Every season, a handful of schools have trouble fielding an ice hockey team. Even many of those that can produce rosters consistently take years to achieve success.

Then there's Jewish Day School, a first-year program entering today's Maryland Scholastic Hockey League quarterfinals with 21 players and a 10-0-1 record. The Lions' latest win came Tuesday, when they claimed the Capital division of the MSHL with a 3-2 victory in a shootout against Landon II.

"We exceeded expectations in about our third game," Lions Coach Jason Kersner said with a laugh. "I don't think anybody really knew what to expect. They were just excited to have their own team and to play for their own school.

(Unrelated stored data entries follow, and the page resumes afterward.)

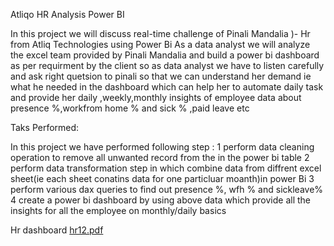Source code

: Atliqo HR Analysis Power BI

In this project we will discuss real-time challenge of Pinali Mandalia
)- Hr from Atliq Technologies using Power Bi
As a data analyst  we will analyze the excel team provided by Pinali Mandalia and build a power bi dashboard as per requirment by the client 
so as data analyst we have to  listen carefully and ask right quetsion to pinali so that we can understand her demand ie what he needed in the dashboard which can
help her to automate daily task and provide her daily ,weekly,monthly insights of employee data about presence %,workfrom home % and sick % ,paid leave etc 

Taks Performed:

In this project we have performed  following step :
1  perform data cleaning operation to remove all unwanted record from the in the power bi table
2  perform data transformation step in which combine data from diffrent excel sheet(ie each sheet conatins data for one particluar moanth)in power Bi
3  perform various dax queries to find out presence %, wfh % and sickleave% 
4 create a power bi dashboard by using above data which provide all the insights for all the employee on monthly/daily basics

Hr dashboard
[hr12.pdf](https://github.com/user-attachments/files/16755282/hr12.pdf)





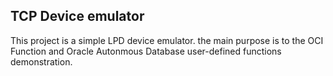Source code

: ## TCP Device emulator

This project is a simple LPD device emulator. the main purpose is to the OCI Function and Oracle Autonmous Database user-defined functions demonstration. 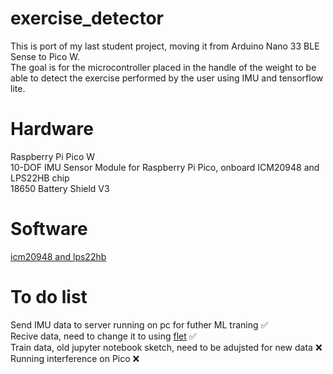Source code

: # exercise_detector
This is port of my last student project, moving it from Arduino Nano 33 BLE Sense to Pico W.<br>
The goal is for the microcontroller placed in the handle of the weight to be able to detect the exercise performed by the user using IMU and tensorflow lite.<br>
# Hardware
Raspberry Pi Pico W<br>
10-DOF IMU Sensor Module for Raspberry Pi Pico, onboard ICM20948 and LPS22HB chip<br>
18650 Battery Shield V3
# Software
[icm20948 and lps22hb](https://www.waveshare.com/wiki/Pico-10DOF-IMU)<br>
# To do list
Send IMU data to server running on pc for futher ML traning :white_check_mark:<br>
Recive data, need to change it to using [flet](https://flet.dev/) :white_check_mark: <br>
Train data, old jupyter notebook sketch, need to be adujsted for new data :x:<br>
Running interference on Pico :x:<br>
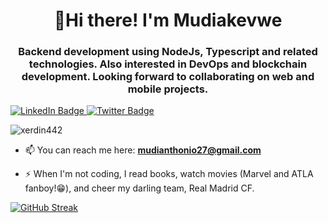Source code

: <h1 align="center">🤩Hi there! I'm Mudiakevwe</h1>
<h3 align="center">Backend development using NodeJs, Typescript and related technologies. Also interested in DevOps and blockchain development. Looking forward to collaborating on web and mobile projects.</h3>

<div id="badges">
  <a href="https://linkedin.com/in/mudiakevwe ovwurhughen" target="_blank">
    <img src="https://img.shields.io/badge/LinkedIn-blue?style=for-the-badge&logo=linkedin&logoColor=white" alt="LinkedIn Badge"/>
  </a>
  <a href="https://twitter.com/xerdin_442" target="_blank">
    <img src="https://img.shields.io/badge/Twitter-blue?style=for-the-badge&logo=twitter&logoColor=white" alt="Twitter Badge"/>
  </a>
  <p align="left"> <img src="https://komarev.com/ghpvc/?username=xerdin442&label=Profile%20views&color=0e75b6&style=flat" alt="xerdin442" /> </p>
</div>

- 📫 You can reach me here: **mudianthonio27@gmail.com**

- ⚡ When I'm not coding, I read books, watch movies (Marvel and ATLA fanboy!😁), and cheer my darling team, Real Madrid CF.

[![GitHub Streak](https://github-readme-streak-stats.herokuapp.com?user=xerdin442&theme=github-dark-blue&border_radius=10)](https://git.io/streak-stats)
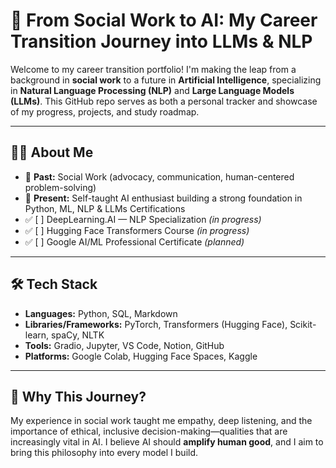 # 🧠 From Social Work to AI: My Career Transition Journey into LLMs & NLP

Welcome to my career transition portfolio! I'm making the leap from a background in **social work** to a future in **Artificial Intelligence**, specializing in **Natural Language Processing (NLP)** and **Large Language Models (LLMs)**. This GitHub repo serves as both a personal tracker and showcase of my progress, projects, and study roadmap.

---

## 👩‍💻 About Me

- 💼 **Past:** Social Work (advocacy, communication, human-centered problem-solving)
- 🚀 **Present:** Self-taught AI enthusiast building a strong foundation in Python, ML, NLP & LLMs
Certifications
- ✅ [ ] DeepLearning.AI — NLP Specialization *(in progress)*
- ✅ [ ] Hugging Face Transformers Course *(in progress)*
- ✅ [ ] Google AI/ML Professional Certificate *(planned)*

---

## 🛠️ Tech Stack

- **Languages:** Python, SQL, Markdown
- **Libraries/Frameworks:** PyTorch, Transformers (Hugging Face), Scikit-learn, spaCy, NLTK
- **Tools:** Gradio, Jupyter, VS Code, Notion, GitHub
- **Platforms:** Google Colab, Hugging Face Spaces, Kaggle

---

## 🌟 Why This Journey?

My experience in social work taught me empathy, deep listening, and the importance of ethical, inclusive decision-making—qualities that are increasingly vital in AI. I believe AI should **amplify human good**, and I aim to bring this philosophy into every model I build.
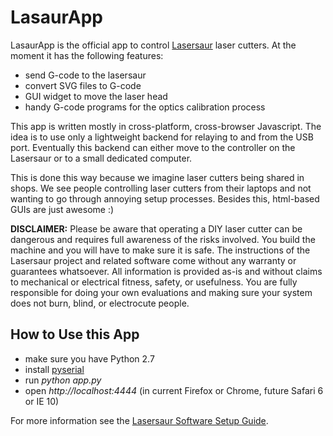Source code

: 
LasaurApp
=========

LasaurApp is the official app to control [Lasersaur](http://lasersaur.com) laser cutters. At the moment it has the following features:

- send G-code to the lasersaur
- convert SVG files to G-code
- GUI widget to move the laser head
- handy G-code programs for the optics calibration process

This app is written mostly in cross-platform, cross-browser Javascript. The idea is to use only a lightweight backend for relaying to and from the USB port. Eventually this backend can either move to the controller on the Lasersaur or to a small dedicated computer. 

This is done this way because we imagine laser cutters being shared in shops. We see people  controlling laser cutters from their laptops and not wanting to go through annoying setup processes. Besides this, html-based GUIs are just awesome :)

**DISCLAIMER:** Please be aware that operating a DIY laser cutter can be dangerous and requires full awareness of the risks involved. You build the machine and you will have to make sure it is safe. The instructions of the Lasersaur project and related software come without any warranty or guarantees whatsoever. All information is provided as-is and without claims to mechanical or electrical fitness, safety, or usefulness. You are fully responsible for doing your own evaluations and making sure your system does not burn, blind, or electrocute people.


How to Use this App
-------------------

* make sure you have Python 2.7
* install [pyserial](http://pyserial.sourceforge.net/)
* run *python app.py*
* open *http://localhost:4444* 
  (in current Firefox or Chrome, future Safari 6 or IE 10)

For more information see the [Lasersaur Software Setup Guide](http://labs.nortd.com/lasersaur/manual/software_setup).
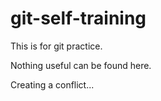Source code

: # git-self-training
This is for git practice.

Nothing useful can be found here.

Creating a conflict...
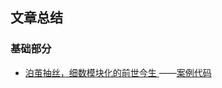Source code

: ## 文章总结

### 基础部分

- [泊茧抽丝，细数模块化的前世今生
  ](https://zcxiaobao.github.io/front-end-engineering-handbook/module/origin.html#%E5%86%99%E5%9C%A8%E5%89%8D%E9%9D%A2)——[案例代码](./code/1.no-module/)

I certainly didn't have expectations this high."

In previous years, several Jewish Day School players were scattered on various provisional teams, which are composed of students from two or more schools.

Over the summer, JDS officials decided to form their own team and they hired Kersner, an alumnus and the coach of Team Maryland's 18-and-under team.

When practice started, he discovered plenty of players -- and plenty of talent.

"We have great senior leadership," he said, referring specifically to Adam Goodman (16 goals, eight assists), Eyal Breit (nine goals, seven assists) and Daniel Kaprow (five goals, seven assists). "We kind of let those guys run the team. We don't have to do much."

The Lions were placed in a league with the second teams from schools deep enough to field two squads, such as Landon, DeMatha, Mount St. Joseph and Churchill -- and it soon became apparent that JDS would be successful.

"A lot of us played together or against each other in various leagues," said Goodman, who led Northwest/Germantown in points last season. "We knew each other's abilities and we knew what we wanted to do with the puck."

Since tying Mount St. Joseph II on Dec. 2, the Lions have won eight games in a row. They face Linganore today with a state semifinal berth on the line.

'Underachieving' Gonzaga

Assessing his team as it enters tomorrow's regular season finale against Good Counsel, Gonzaga Coach Nate Jackson spoke with a sense of bafflement.

"We're still one of the stronger teams in the league and I think a lot of the coaches realize that," he said. "We're underachieving this year to say the least."

On some nights, such as when they beat Mount St. Joseph by four, or the two times they defeated Georgetown Prep, the sixth-ranked Eagles have looked like a complete championship contender. Other nights, like when they lost to O'Connell or Spalding, the Eagles have looked disjointed and offensively challenged.

Gonzaga won the final three MSHL private league championships from 2005 to 2007, but faltered in the inaugural Mid-Atlantic Prep Hockey league playoffs last season. Starting next week, the Eagles must put together three solid games in a row to make a run in this postseason. . . .

Archbishop Spalding and Bryn Mawr play today for the right to face Holton-Arms next Friday in the MSHL girls' championship game. Holton-Arms has won the past five titles.